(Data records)
· · · ·

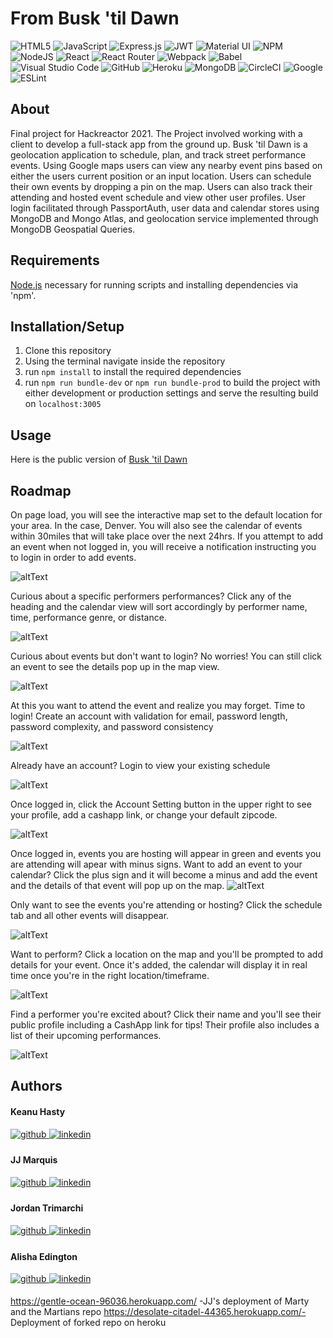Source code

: # From Busk 'til Dawn

![HTML5](https://img.shields.io/badge/html5-%23E34F26.svg?style=for-the-badge&logo=html5&logoColor=white) ![JavaScript](https://img.shields.io/badge/javascript-%23323330.svg?style=for-the-badge&logo=javascript&logoColor=%23F7DF1E) ![Express.js](https://img.shields.io/badge/express.js-%23404d59.svg?style=for-the-badge&logo=express&logoColor=%2361DAFB) ![JWT](https://img.shields.io/badge/JWT-black?style=for-the-badge&logo=JSON%20web%20tokens) ![Material UI](https://img.shields.io/badge/materialui-%230081CB.svg?style=for-the-badge&logo=material-ui&logoColor=white) ![NPM](https://img.shields.io/badge/NPM-%23000000.svg?style=for-the-badge&logo=npm&logoColor=white) ![NodeJS](https://img.shields.io/badge/node.js-6DA55F?style=for-the-badge&logo=node.js&logoColor=white) ![React](https://img.shields.io/badge/react-%2320232a.svg?style=for-the-badge&logo=react&logoColor=%2361DAFB) ![React Router](https://img.shields.io/badge/React_Router-CA4245?style=for-the-badge&logo=react-router&logoColor=white) ![Webpack](https://img.shields.io/badge/webpack-%238DD6F9.svg?style=for-the-badge&logo=webpack&logoColor=black) ![Babel](https://img.shields.io/badge/Babel-F9DC3e?style=for-the-badge&logo=babel&logoColor=black) ![Visual Studio Code](https://img.shields.io/badge/Visual%20Studio%20Code-0078d7.svg?style=for-the-badge&logo=visual-studio-code&logoColor=white) ![GitHub](https://img.shields.io/badge/github-%23121011.svg?style=for-the-badge&logo=github&logoColor=white) ![Heroku](https://img.shields.io/badge/heroku-%23430098.svg?style=for-the-badge&logo=heroku&logoColor=white) ![MongoDB](https://img.shields.io/badge/MongoDB-%234ea94b.svg?style=for-the-badge&logo=mongodb&logoColor=white) ![CircleCI](https://img.shields.io/badge/CIRCLECI-%23161616.svg?style=for-the-badge&logo=circleci&logoColor=white) ![Google](https://img.shields.io/badge/google-4285F4?style=for-the-badge&logo=google&logoColor=white) ![ESLint](https://img.shields.io/badge/ESLint-4B3263?style=for-the-badge&logo=eslint&logoColor=white)

## About

Final project for Hackreactor 2021. The Project involved working with a client to develop a full-stack app from the ground up. Busk 'til Dawn is a geolocation application to schedule, plan, and track street performance events. Using Google maps users can view any nearby event pins based on either the users current position or an input location.
Users can schedule their own events by dropping a pin on the map. Users can also track their attending and hosted event schedule and view other user profiles.
User login facilitated through PassportAuth, user data and calendar stores using MongoDB and Mongo Atlas, and geolocation service implemented through MongoDB Geospatial Queries.

## Requirements

[Node.js](https://nodejs.org) necessary for running scripts and installing dependencies via 'npm'.

## Installation/Setup

1. Clone this repository
2. Using the terminal navigate inside the repository
3. run `npm install` to install the required dependencies
4. run `npm run bundle-dev` or `npm run bundle-prod` to build the project with either development or production settings and serve the resulting build on `localhost:3005`

## Usage
Here is the public version of [Busk 'til Dawn](https://gentle-ocean-96036.herokuapp.com/)

## Roadmap
On page load, you will see the interactive map set to the default location for your area. In the case, Denver. You will also see the calendar of events within 30miles that will take place over the next 24hrs. If you attempt to add an event when not logged in, you will receive a notification instructing you to login in order to add events.

![altText](./readme-images/1.png)


Curious about a specific performers performances? Click any of the heading and the calendar view will sort accordingly by performer name, time, performance genre, or distance.

![altText](./readme-images/2.png)


Curious about events but don't want to login? No worries! You can still click an event to see the details pop up in the map view.

![altText](./readme-images/3.png)


At this you want to attend the event and realize you may forget. Time to login! Create an account with validation for email, password length, password complexity, and password consistency

![altText](./readme-images/9.png)


Already have an account? Login to view your existing schedule

![altText](./readme-images/4.png)


Once logged in, click the Account Setting button in the upper right to see your profile, add a cashapp link, or change your default zipcode.

![altText](./readme-images/5.png)


Once logged in, events you are hosting will appear in green and events you are attending will apear with minus signs. Want to add an event to your calendar? Click the plus sign and it will become a minus and add the event and the details of that event will pop up on the map.
![altText](./readme-images/6.png)

Only want to see the events you're attending or hosting? Click the schedule tab and all other events will disappear.

![altText](./readme-images/7.png)


Want to perform? Click a location on the map and you'll be prompted to add details for your event. Once it's added, the calendar will display it in real time once you're in the right location/timeframe.

![altText](./readme-images/10.png)


Find a performer you're excited about? Click their name and you'll see their public profile including a CashApp link for tips! Their profile also includes a list of their upcoming performances.

![altText](./readme-images/8.png)


## Authors

#### Keanu Hasty
<a href="https://github.com/hastyk52" target="_blank">
<img src=https://img.shields.io/badge/github-%23121011.svg?style=for-the-badge&logo=github&logoColor=white alt=github style="margin-bottom: 5px;" />
</a>
<a href="https://www.linkedin.com/in/keanu-hasty/" target="_blank">
<img src=https://img.shields.io/badge/linkedin-%231E77B5.svg?&style=for-the-badge&logo=linkedin&logoColor=white alt=linkedin style="margin-bottom: 5px;" />
</a>

#### JJ Marquis
<a href="https://github.com/JJMrqs" target="_blank">
<img src=https://img.shields.io/badge/github-%23121011.svg?style=for-the-badge&logo=github&logoColor=white alt=github style="margin-bottom: 5px;" />
</a>
<a href="https://www.linkedin.com/in/jj-marquis/" target="_blank">
<img src=https://img.shields.io/badge/linkedin-%231E77B5.svg?&style=for-the-badge&logo=linkedin&logoColor=white alt=linkedin style="margin-bottom: 5px;" />
</a>

#### Jordan Trimarchi
<a href="https://github.com/Jordan-Trimarchi" target="_blank">
<img src=https://img.shields.io/badge/github-%23121011.svg?style=for-the-badge&logo=github&logoColor=white alt=github style="margin-bottom: 5px;" />
</a>
<a href="https://www.linkedin.com/in/jordan-trimarchi/" target="_blank">
<img src=https://img.shields.io/badge/linkedin-%231E77B5.svg?&style=for-the-badge&logo=linkedin&logoColor=white alt=linkedin style="margin-bottom: 5px;" />
</a>

#### Alisha Edington
<a href="https://github.com/alishaedington" target="_blank">
<img src=https://img.shields.io/badge/github-%23121011.svg?style=for-the-badge&logo=github&logoColor=white alt=github style="margin-bottom: 5px;" />
</a>
<a href="https://www.linkedin.com/in/alisha-edington/" target="_blank">
<img src=https://img.shields.io/badge/linkedin-%231E77B5.svg?&style=for-the-badge&logo=linkedin&logoColor=white alt=linkedin style="margin-bottom: 5px;" />
</a>

https://gentle-ocean-96036.herokuapp.com/ -JJ's deployment of Marty and the Martians repo
https://desolate-citadel-44365.herokuapp.com/- Deployment of forked repo on heroku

· · · ·

■ **REQUIRED WORK**: Print the records above again exactly. Leave out the images.

■ **WORKED SOLUTION**:
Source code

: # From Busk 'til Dawn

![HTML5](https://img.shields.io/badge/html5-%23E34F26.svg?style=for-the-badge&logo=html5&logoColor=white) ![JavaScript](https://img.shields.io/badge/javascript-%23323330.svg?style=for-the-badge&logo=javascript&logoColor=%23F7DF1E) ![Express.js](https://img.shields.io/badge/express.js-%23404d59.svg?style=for-the-badge&logo=express&logoColor=%2361DAFB) ![JWT](https://img.shields.io/badge/JWT-black?style=for-the-badge&logo=JSON%20web%20tokens) ![Material UI](https://img.shields.io/badge/materialui-%230081CB.svg?style=for-the-badge&logo=material-ui&logoColor=white) ![NPM](https://img.shields.io/badge/NPM-%23000000.svg?style=for-the-badge&logo=npm&logoColor=white) ![NodeJS](https://img.shields.io/badge/node.js-6DA55F?style=for-the-badge&logo=node.js&logoColor=white) ![React](https://img.shields.io/badge/react-%2320232a.svg?style=for-the-badge&logo=react&logoColor=%2361DAFB) ![React Router](https://img.shields.io/badge/React_Router-CA4245?style=for-the-badge&logo=react-router&logoColor=white) ![Webpack](https://img.shields.io/badge/webpack-%238DD6F9.svg?style=for-the-badge&logo=webpack&logoColor=black) ![Babel](https://img.shields.io/badge/Babel-F9DC3e?style=for-the-badge&logo=babel&logoColor=black) ![Visual Studio Code](https://img.shields.io/badge/Visual%20Studio%20Code-0078d7.svg?style=for-the-badge&logo=visual-studio-code&logoColor=white) ![GitHub](https://img.shields.io/badge/github-%23121011.svg?style=for-the-badge&logo=github&logoColor=white) ![Heroku](https://img.shields.io/badge/heroku-%23430098.svg?style=for-the-badge&logo=heroku&logoColor=white) ![MongoDB](https://img.shields.io/badge/MongoDB-%234ea94b.svg?style=for-the-badge&logo=mongodb&logoColor=white) ![CircleCI](https://img.shields.io/badge/CIRCLECI-%23161616.svg?style=for-the-badge&logo=circleci&logoColor=white) ![Google](https://img.shields.io/badge/google-4285F4?style=for-the-badge&logo=google&logoColor=white) ![ESLint](https://img.shields.io/badge/ESLint-4B3263?style=for-the-badge&logo=eslint&logoColor=white)

## About

Final project for Hackreactor 2021. The Project involved working with a client to develop a full-stack app from the ground up. Busk 'til Dawn is a geolocation application to schedule, plan, and track street performance events. Using Google maps users can view any nearby event pins based on either the users current position or an input location.
Users can schedule their own events by dropping a pin on the map. Users can also track their attending and hosted event schedule and view other user profiles.
User login facilitated through PassportAuth, user data and calendar stores using MongoDB and Mongo Atlas, and geolocation service implemented through MongoDB Geospatial Queries.

## Requirements

[Node.js](https://nodejs.org) necessary for running scripts and installing dependencies via 'npm'.

## Installation/Setup

1. Clone this repository
2. Using the terminal navigate inside the repository
3. run `npm install` to install the required dependencies
4. run `npm run bundle-dev` or `npm run bundle-prod` to build the project with either development or production settings and serve the resulting build on `localhost:3005`

## Usage
Here is the public version of [Busk 'til Dawn](https://gentle-ocean-96036.herokuapp.com/)

## Roadmap
On page load, you will see the interactive map set to the default location for your area. In the case, Denver. You will also see the calendar of events within 30miles that will take place over the next 24hrs. If you attempt to add an event when not logged in, you will receive a notification instructing you to login in order to add events.

![altText](./readme-images/1.png)


Curious about a specific performers performances? Click any of the heading and the calendar view will sort accordingly by performer name, time, performance genre, or distance.

![altText](./readme-images/2.png)


Curious about events but don't want to login? No worries! You can still click an event to see the details pop up in the map view.

![altText](./readme-images/3.png)


At this you want to attend the event and realize you may forget. Time to login! Create an account with validation for email, password length, password complexity, and password consistency

![altText](./readme-images/9.png)


Already have an account? Login to view your existing schedule

![altText](./readme-images/4.png)


Once logged in, click the Account Setting button in the upper right to see your profile, add a cashapp link, or change your default zipcode.

![altText](./readme-images/5.png)


Once logged in, events you are hosting will appear in green and events you are attending will apear with minus signs. Want to add an event to your calendar? Click the plus sign and it will become a minus and add the event and the details of that event will pop up on the map.
![altText](./readme-images/6.png)

Only want to see the events you're attending or hosting? Click the schedule tab and all other events will disappear.

![altText](./readme-images/7.png)


Want to perform? Click a location on the map and you'll be prompted to add details for your event. Once it's added, the calendar will display it in real time once you're in the right location/timeframe.

![altText](./readme-images/10.png)


Find a performer you're excited about? Click their name and you'll see their public profile including a CashApp link for tips! Their profile also includes a list of their upcoming performances.

![altText](./readme-images/8.png)


## Authors

#### Keanu Hasty
<a href="https://github.com/hastyk52" target="_blank">
<img src=https://img.shields.io/badge/github-%23121011.svg?style=for-the-badge&logo=github&logoColor=white alt=github style="margin-bottom: 5px;" />
</a>
<a href="https://www.linkedin.com/in/keanu-hasty/" target="_blank">
<img src=https://img.shields.io/badge/linkedin-%231E77B5.svg?&style=for-the-badge&logo=linkedin&logoColor=white alt=linkedin style="margin-bottom: 5px;" />
</a>

#### JJ Marquis
<a href="https://github.com/JJMrqs" target="_blank">
<img src=https://img.shields.io/badge/github-%23121011.svg?style=for-the-badge&logo=github&logoColor=white alt=github style="margin-bottom: 5px;" />
</a>
<a href="https://www.linkedin.com/in/jj-marquis/" target="_blank">
<img src=https://img.shields.io/badge/linkedin-%231E77B5.svg?&style=for-the-badge&logo=linkedin&logoColor=white alt=linkedin style="margin-bottom: 5px;" />
</a>

#### Jordan Trimarchi
<a href="https://github.com/Jordan-Trimarchi" target="_blank">
<img src=https://img.shields.io/badge/github-%23121011.svg?style=for-the-badge&logo=github&logoColor=white alt=github style="margin-bottom: 5px;" />
</a>
<a href="https://www.linkedin.com/in/jordan-trimarchi/" target="_blank">
<img src=https://img.shields.io/badge/linkedin-%231E77B5.svg?&style=for-the-badge&logo=linkedin&logoColor=white alt=linkedin style="margin-bottom: 5px;" />
</a>

#### Alisha Edington
<a href="https://github.com/alishaedington" target="_blank">
<img src=https://img.shields.io/badge/github-%23121011.svg?style=for-the-badge&logo=github&logoColor=white alt=github style="margin-bottom: 5px;" />
</a>
<a href="https://www.linkedin.com/in/alisha-edington/" target="_blank">
<img src=https://img.shields.io/badge/linkedin-%231E77B5.svg?&style=for-the-badge&logo=linkedin&logoColor=white alt=linkedin style="margin-bottom: 5px;" />
</a>

https://gentle-ocean-96036.herokuapp.com/ -JJ's deployment of Marty and the Martians repo
https://desolate-citadel-44365.herokuapp.com/- Deployment of forked repo on heroku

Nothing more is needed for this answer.